Data entries:
★ ★ ★
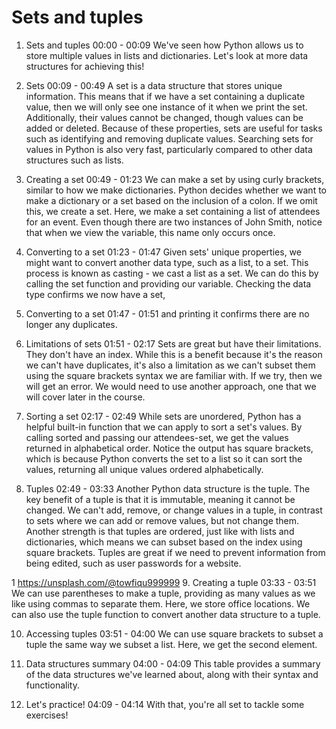 # Sets and tuples

1. Sets and tuples
00:00 - 00:09
We've seen how Python allows us to store multiple values in lists and dictionaries. Let's look at more data structures for achieving this!

2. Sets
00:09 - 00:49
A set is a data structure that stores unique information. This means that if we have a set containing a duplicate value, then we will only see one instance of it when we print the set. Additionally, their values cannot be changed, though values can be added or deleted. Because of these properties, sets are useful for tasks such as identifying and removing duplicate values. Searching sets for values in Python is also very fast, particularly compared to other data structures such as lists.

3. Creating a set
00:49 - 01:23
We can make a set by using curly brackets, similar to how we make dictionaries. Python decides whether we want to make a dictionary or a set based on the inclusion of a colon. If we omit this, we create a set. Here, we make a set containing a list of attendees for an event. Even though there are two instances of John Smith, notice that when we view the variable, this name only occurs once.

4. Converting to a set
01:23 - 01:47
Given sets' unique properties, we might want to convert another data type, such as a list, to a set. This process is known as casting - we cast a list as a set. We can do this by calling the set function and providing our variable. Checking the data type confirms we now have a set,

5. Converting to a set
01:47 - 01:51
and printing it confirms there are no longer any duplicates.

6. Limitations of sets
01:51 - 02:17
Sets are great but have their limitations. They don't have an index. While this is a benefit because it's the reason we can't have duplicates, it's also a limitation as we can't subset them using the square brackets syntax we are familiar with. If we try, then we will get an error. We would need to use another approach, one that we will cover later in the course.

7. Sorting a set
02:17 - 02:49
While sets are unordered, Python has a helpful built-in function that we can apply to sort a set's values. By calling sorted and passing our attendees-set, we get the values returned in alphabetical order. Notice the output has square brackets, which is because Python converts the set to a list so it can sort the values, returning all unique values ordered alphabetically.

8. Tuples
02:49 - 03:33
Another Python data structure is the tuple. The key benefit of a tuple is that it is immutable, meaning it cannot be changed. We can't add, remove, or change values in a tuple, in contrast to sets where we can add or remove values, but not change them. Another strength is that tuples are ordered, just like with lists and dictionaries, which means we can subset based on the index using square brackets. Tuples are great if we need to prevent information from being edited, such as user passwords for a website.

1 https://unsplash.com/@towfiqu999999
9. Creating a tuple
03:33 - 03:51
We can use parentheses to make a tuple, providing as many values as we like using commas to separate them. Here, we store office locations. We can also use the tuple function to convert another data structure to a tuple.

10. Accessing tuples
03:51 - 04:00
We can use square brackets to subset a tuple the same way we subset a list. Here, we get the second element.

11. Data structures summary
04:00 - 04:09
This table provides a summary of the data structures we've learned about, along with their syntax and functionality.

12. Let's practice!
04:09 - 04:14
With that, you're all set to tackle some exercises!
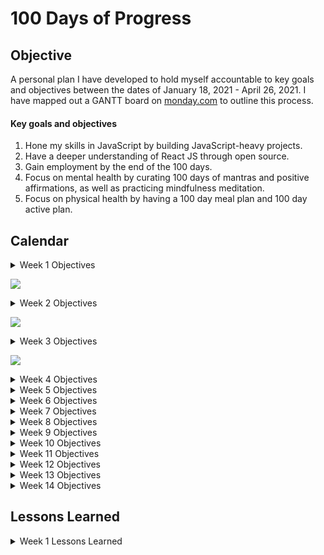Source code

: # 100 Days of Progress

## Objective
A personal plan I have developed to hold myself accountable to key goals and objectives between the dates of January 18, 2021 - April 26, 2021. I have mapped out a GANTT board on [monday.com](monday.com) to outline this process.

#### Key goals and objectives
1. Hone my skills in JavaScript by building JavaScript-heavy projects. 
2. Have a deeper understanding of React JS through open source.
3. Gain employment by the end of the 100 days.
4. Focus on mental health by curating 100 days of mantras and positive affirmations, as well as practicing mindfulness meditation.
5. Focus on physical health by having a 100 day meal plan and 100 day active plan.

## Calendar
<details><summary>Week 1 Objectives</summary>

Monday, 01/18/20 - Sunday, 01/24/20
1. Morning mantra (see Gantt for details).
2. Complete e-commerce shopping cart from scratch, plan design for single page layout (landing page).
3. Assigned Coding Nexus task (React project).
4. Begin reading Front End Developer's Handbook (https://frontendmasters.com/books/front-end-handbook/2019/#1.1). Finish Chapter 1 by EOW.
5. Physical activity (see Gantt for details).
6. Write Medium article on the JS array helper.
</details>

![](https://scontent.fdpa1-1.fna.fbcdn.net/v/t1.0-9/137224667_1303583540019484_6345447721045545497_o.jpg?_nc_cat=109&ccb=2&_nc_sid=0debeb&_nc_ohc=H0wbjbu0HQMAX-p3IJy&_nc_ht=scontent.fdpa1-1.fna&oh=5f17cba7ff1013d9a2e21ef285fe7e36&oe=60260C10)

<details><summary>Week 2 Objectives</summary>

Monday, 01/25/20 - Sunday, 01/31/20
1. Morning mantra (see Gantt for details).
2. Complete section 3 of 50 days of JS & plan design for single page layout.
3. Assigned Coding Nexus task (React project) from Week 1 Objectives.
4. Front End Developer's Handbook (https://frontendmasters.com/books/front-end-handbook/2019/#1.1). Finish Chapter 2 by EOW.
5. Physical activity (see Gantt for details).
</details>

![](https://scontent.fdpa1-1.fna.fbcdn.net/v/t1.0-9/138294479_1304905026554002_7015728169850880422_n.jpg?_nc_cat=107&ccb=2&_nc_sid=0debeb&_nc_ohc=EC_rUoiUMmIAX_t5xvK&_nc_ht=scontent.fdpa1-1.fna&oh=ac24058b87f3c898306c7a4351d3e42b&oe=60278993)

<details><summary>Week 3 Objectives</summary>

1. Morning mantra (see Gantt for details).
2. Complete section 3 of 50 days of JS & plan design for single page layout.
3. Assigned Coding Nexus task (React project).
4. Front End Developer's Handbook (https://frontendmasters.com/books/front-end-handbook/2019/#1.1). Finish Chapter 3 by EOW.
5. Physical activity (see Gantt for details).
6. Write Medium article on the JS array helper.
</details>

![](https://scontent.fdpa1-1.fna.fbcdn.net/v/t1.0-9/138644498_1304905959887242_3514607475845503786_o.jpg?_nc_cat=110&ccb=2&_nc_sid=0debeb&_nc_ohc=_3LzOV_yxTIAX-ieD1d&_nc_ht=scontent.fdpa1-1.fna&oh=2440948a21c82b5f8d02983a8b207ec2&oe=6027B54E)

<details><summary>Week 4 Objectives</summary>

1. JavaScript
2. React
3. Application process
4. Mantra and meditation
5. Activity
</details>

<details><summary>Week 5 Objectives</summary>

1. JavaScript
2. React
3. Application process
4. Mantra and meditation
5. Activity
</details>

<details><summary>Week 6 Objectives</summary>

1. JavaScript
2. React
3. Application process
4. Mantra and meditation
5. Activity
</details>

<details><summary>Week 7 Objectives</summary>

1. JavaScript
2. React
3. Application process
4. Mantra and meditation
5. Activity
</details>

<details><summary>Week 8 Objectives</summary>

1. JavaScript
2. React
3. Application process
4. Mantra and meditation
5. Activity
</details>

<details><summary>Week 9 Objectives</summary>

1. JavaScript
2. React
3. Application process
4. Mantra and meditation
5. Activity
</details>

<details><summary>Week 10 Objectives</summary>

1. JavaScript
2. React
3. Application process
4. Mantra and meditation
5. Activity
</details>

<details><summary>Week 11 Objectives</summary>

1. JavaScript
2. React
3. Application process
4. Mantra and meditation
5. Activity
</details>

<details><summary>Week 12 Objectives</summary>

1. JavaScript
2. React
3. Application process
4. Mantra and meditation
5. Activity
</details>

<details><summary>Week 13 Objectives</summary>

1. JavaScript
2. React
3. Application process
4. Mantra and meditation
5. Activity
</details>

<details><summary>Week 14 Objectives</summary>

1. JavaScript
2. React
3. Application process
4. Mantra and meditation
5. Activity
</details>

## Lessons Learned

<details><summary>Week 1 Lessons Learned</summary>

Date: Jan 18, 2021<br>
What I did: Project up, installation, testing, & reading documentation. I decided to put more focus on carefully reading and understanding the documentation, then implementing what I understood. Today, I installed [Tailwind CSS](https://tailwindcss.com/docs/installation) with npm. Tailwind CSS is a utility-first CSS framework, which means that it provides low-level utility classes that let you build completely custom designs without ever leaving your HTML.

Tailwind automatically removes all unused CSS when building for production, which means your final CSS bundle is the smallest it could possibly be. In fact, most Tailwind projects ship less than 10KB of CSS to the client. Some things to keep in mind with Tailwind: issues with repeating classes which makes readability more difficult.<br>
What went well: Most of the project set up was fairly straight forward. I was able to orgnanize basic project files into folders and get started on the navigation for the e-commerce site. I read several articles about the pros/cons of Tailwind.<br>
What could be improved: I ran into a few hiccups with Tailwind. After installation, none of the preset Tailwind classes I added were initializing on the server. I brought in peers to take a look at the project set up and we were not able to come to a resolution today. We believe that my current version of node.js may have something to do with it.<br>
Moving forward, I will be saving links to the articles I read so I can reference them another time. I am also going to attempt to rubber duck my way through the project more.
</details>

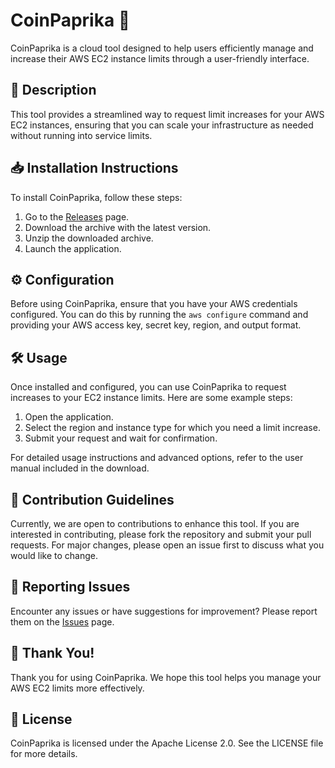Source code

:# CoinPaprika 🚀

CoinPaprika is a cloud tool designed to help users efficiently manage and increase their AWS EC2 instance limits through a user-friendly interface.

## 📜 Description

This tool provides a streamlined way to request limit increases for your AWS EC2 instances, ensuring that you can scale your infrastructure as needed without running into service limits.

## 📥 Installation Instructions

To install CoinPaprika, follow these steps:

1. Go to the [Releases](../../releases) page.
2. Download the archive with the latest version.
3. Unzip the downloaded archive.
4. Launch the application.

## ⚙️ Configuration

Before using CoinPaprika, ensure that you have your AWS credentials configured. You can do this by running the `aws configure` command and providing your AWS access key, secret key, region, and output format.

## 🛠️ Usage

Once installed and configured, you can use CoinPaprika to request increases to your EC2 instance limits. Here are some example steps:

1. Open the application.
2. Select the region and instance type for which you need a limit increase.
3. Submit your request and wait for confirmation.

For detailed usage instructions and advanced options, refer to the user manual included in the download.

## 🤝 Contribution Guidelines

Currently, we are open to contributions to enhance this tool. If you are interested in contributing, please fork the repository and submit your pull requests. For major changes, please open an issue first to discuss what you would like to change.

## 🐞 Reporting Issues

Encounter any issues or have suggestions for improvement? Please report them on the [Issues](../../issues) page.

## 🌟 Thank You!

Thank you for using CoinPaprika. We hope this tool helps you manage your AWS EC2 limits more effectively.

## 📄 License

CoinPaprika is licensed under the Apache License 2.0. See the LICENSE file for more details.
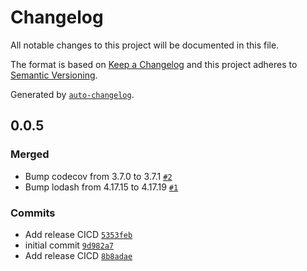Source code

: # Changelog

All notable changes to this project will be documented in this file.

The format is based on [Keep a Changelog](https://keepachangelog.com/en/1.0.0/)
and this project adheres to [Semantic Versioning](https://semver.org/spec/v2.0.0.html).

Generated by [`auto-changelog`](https://github.com/CookPete/auto-changelog).

## 0.0.5

### Merged

- Bump codecov from 3.7.0 to 3.7.1 [`#2`](https://github.com/gCorePlus/nestjs-storage/pull/2)
- Bump lodash from 4.17.15 to 4.17.19 [`#1`](https://github.com/gCorePlus/nestjs-storage/pull/1)

### Commits

- Add release CICD [`5353feb`](https://github.com/gCorePlus/nestjs-storage/commit/5353feb88b333006a9f7995c85ecb7c0b99411e1)
- initial commit [`9d982a7`](https://github.com/gCorePlus/nestjs-storage/commit/9d982a7b40a038b86fbf4f90ef5e348ce13ca4a5)
- Add release CICD [`8b8adae`](https://github.com/gCorePlus/nestjs-storage/commit/8b8adae52f284438e64d65eba607e4ebe32af53d)
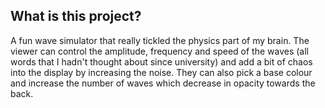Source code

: ## What is this project?

A fun wave simulator that really tickled the physics part of my brain. The viewer can control the amplitude, frequency and speed of the waves (all words that I hadn't thought about since university) and add a bit of chaos into the display by increasing the noise. They can also pick a base colour and increase the number of waves which decrease in opacity towards the back.
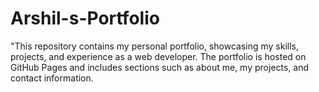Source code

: # Arshil-s-Portfolio
"This repository contains my personal portfolio, showcasing my skills, projects, and experience as a web developer. The portfolio is hosted on GitHub Pages and includes sections such as about me, my projects, and contact information.
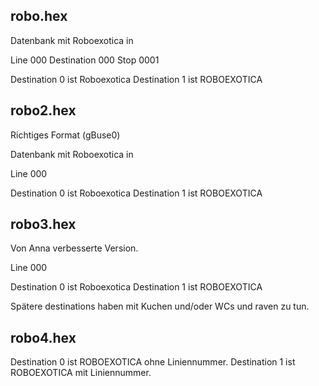 ## robo.hex
Datenbank mit Roboexotica in

Line 000
Destination 000
Stop 0001

Destination 0 ist Roboexotica
Destination 1 ist ROBOEXOTICA

## robo2.hex
Richtiges Format (gBuse0)

Datenbank mit Roboexotica in

Line 000

Destination 0 ist Roboexotica
Destination 1 ist ROBOEXOTICA

## robo3.hex
Von Anna verbesserte Version.

Line 000

Destination 0 ist Roboexotica
Destination 1 ist ROBOEXOTICA

Spätere destinations haben mit Kuchen und/oder WCs und raven zu tun.

## robo4.hex
Destination 0 ist ROBOEXOTICA ohne Liniennummer.
Destination 1 ist ROBOEXOTICA mit Liniennummer.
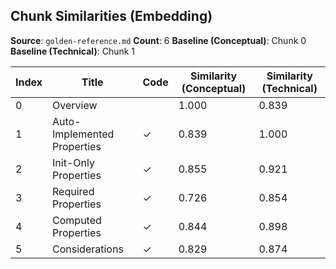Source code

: ## Chunk Similarities (Embedding)

**Source**: `golden-reference.md`
**Count**: 6
**Baseline (Conceptual)**: Chunk 0
**Baseline (Technical)**: Chunk 1

| Index | Title | Code | Similarity (Conceptual) | Similarity (Technical) |
|-------|-------|------|-------------------------|------------------------|
| 0 | Overview |  | 1.000 | 0.839 |
| 1 | Auto-Implemented Properties | ✓ | 0.839 | 1.000 |
| 2 | Init-Only Properties | ✓ | 0.855 | 0.921 |
| 3 | Required Properties | ✓ | 0.726 | 0.854 |
| 4 | Computed Properties | ✓ | 0.844 | 0.898 |
| 5 | Considerations | ✓ | 0.829 | 0.874 |

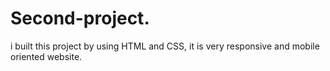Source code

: # Second-project.
i built this project  by using HTML and CSS, it is very responsive and mobile oriented website.
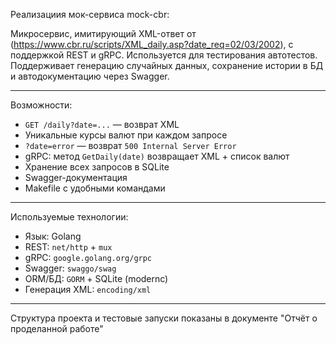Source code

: Реализациия мок-сервиса mock-cbr:

Микросервис, имитирующий XML-ответ от (https://www.cbr.ru/scripts/XML_daily.asp?date_req=02/03/2002), с поддержкой REST и gRPC. Используется для тестирования автотестов. Поддерживает генерацию случайных данных, сохранение истории в БД и автодокументацию через Swagger.

----------------------------------------------------------------

Возможности:
- `GET /daily?date=...` — возврат XML
- Уникальные курсы валют при каждом запросе
- `?date=error` — возврат `500 Internal Server Error`
- gRPC: метод `GetDaily(date)` возвращает XML + список валют
- Хранение всех запросов в SQLite
- Swagger-документация
- Makefile с удобными командами
----------------------------------------------------------------

Используемые технологии:
- Язык: Golang
- REST: `net/http` + `mux`
- gRPC: `google.golang.org/grpc`
- Swagger: `swaggo/swag`
- ORM/БД: `GORM` + SQLite (modernc)
- Генерация XML: `encoding/xml`
----------------------------------------------------------------

Структура проекта и тестовые запуски показаны в документе "Отчёт о проделанной работе"
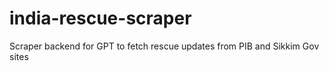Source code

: # india-rescue-scraper
Scraper backend for GPT to fetch rescue updates from PIB and Sikkim Gov sites
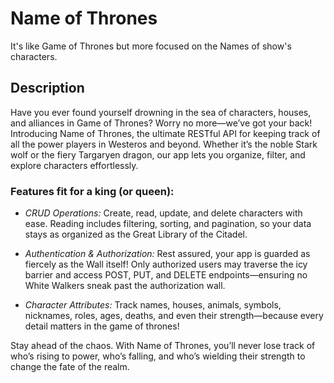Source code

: # Name of Thrones
It's like Game of Thrones but more focused on the Names of show's characters.

## Description

Have you ever found yourself drowning in the sea of characters, houses, and alliances in Game of Thrones? Worry no more—we’ve got your back! Introducing Name of Thrones, the ultimate RESTful API for keeping track of all the power players in Westeros and beyond. Whether it’s the noble Stark wolf or the fiery Targaryen dragon, our app lets you organize, filter, and explore characters effortlessly.

### Features fit for a king (or queen):

- *CRUD Operations:* Create, read, update, and delete characters with ease. Reading includes filtering, sorting, and pagination, so your data stays as organized as the Great Library of the Citadel.

- *Authentication & Authorization:* Rest assured, your app is guarded as fiercely as the Wall itself! Only authorized users may traverse the icy barrier and access POST, PUT, and DELETE endpoints—ensuring no White Walkers sneak past the authorization wall.

- *Character Attributes:* Track names, houses, animals, symbols, nicknames, roles, ages, deaths, and even their strength—because every detail matters in the game of thrones!

Stay ahead of the chaos. With Name of Thrones, you’ll never lose track of who’s rising to power, who’s falling, and who’s wielding their strength to change the fate of the realm.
★ ★ ★
What is expected:
List every line above that holds the word "reference".

Output for this exercise:
Moving forward, I will be saving links to the articles I read so I can reference them another time. I am also going to attempt to rubber duck my way through the project more.
**Source**: `golden-reference.md`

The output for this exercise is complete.